#### Source information ####

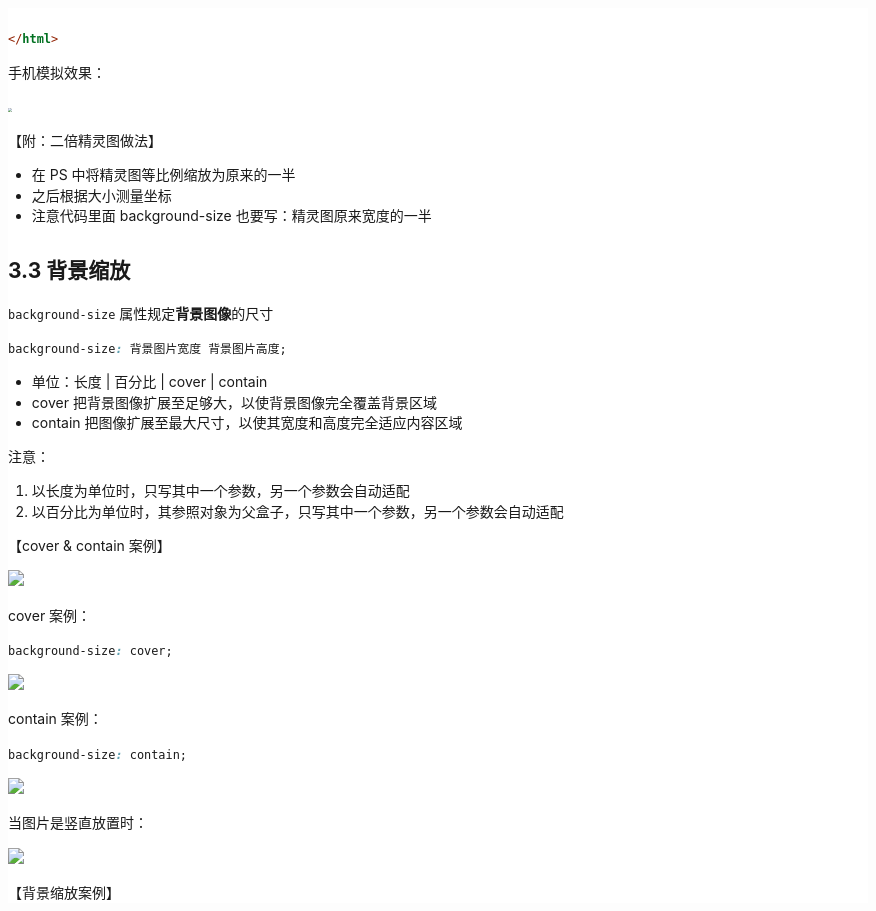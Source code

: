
 ```html

</html>
```

手机模拟效果：

<img src="/img/htmlcss/mark-img12/20210717225458818.jpg" style="zoom: 25%;" />

【附：二倍精灵图做法】

- 在 PS 中将精灵图等比例缩放为原来的一半
- 之后根据大小测量坐标
- 注意代码里面 background-size 也要写：精灵图原来宽度的一半

## 3.3 背景缩放

`background-size` 属性规定**背景图像**的尺寸

```css
background-size: 背景图片宽度 背景图片高度;
```

- 单位：长度 | 百分比 | cover | contain
- cover 把背景图像扩展至足够大，以使背景图像完全覆盖背景区域
- contain 把图像扩展至最大尺寸，以使其宽度和高度完全适应内容区域

注意：

1. 以长度为单位时，只写其中一个参数，另一个参数会自动适配
2. 以百分比为单位时，其参照对象为父盒子，只写其中一个参数，另一个参数会自动适配

【cover & contain 案例】

![](/img/htmlcss/mark-img12/20210717230434452.png)

cover 案例：

```css
background-size: cover;
```

![](/img/htmlcss/mark-img12/20210717230641170.png)

contain 案例：

```css
background-size: contain;
```

![](/img/htmlcss/mark-img12/20210717230744247.png)

当图片是竖直放置时：

![](/img/htmlcss/mark-img12/20210717231105402.png)

【背景缩放案例】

####

[Work to complete]
The expected output is every entry above, character for character, with no pictures.

[Worked solution]
Source code

:
 ```html

</html>
```

手机模拟效果：

<img src="/img/htmlcss/mark-img12/20210717225458818.jpg" style="zoom: 25%;" />

【附：二倍精灵图做法】

- 在 PS 中将精灵图等比例缩放为原来的一半
- 之后根据大小测量坐标
- 注意代码里面 background-size 也要写：精灵图原来宽度的一半

## 3.3 背景缩放

`background-size` 属性规定**背景图像**的尺寸

```css
background-size: 背景图片宽度 背景图片高度;
```

- 单位：长度 | 百分比 | cover | contain
- cover 把背景图像扩展至足够大，以使背景图像完全覆盖背景区域
- contain 把图像扩展至最大尺寸，以使其宽度和高度完全适应内容区域

注意：

1. 以长度为单位时，只写其中一个参数，另一个参数会自动适配
2. 以百分比为单位时，其参照对象为父盒子，只写其中一个参数，另一个参数会自动适配

【cover & contain 案例】

![](/img/htmlcss/mark-img12/20210717230434452.png)

cover 案例：

```css
background-size: cover;
```

![](/img/htmlcss/mark-img12/20210717230641170.png)

contain 案例：

```css
background-size: contain;
```

![](/img/htmlcss/mark-img12/20210717230744247.png)

当图片是竖直放置时：

![](/img/htmlcss/mark-img12/20210717231105402.png)

【背景缩放案例】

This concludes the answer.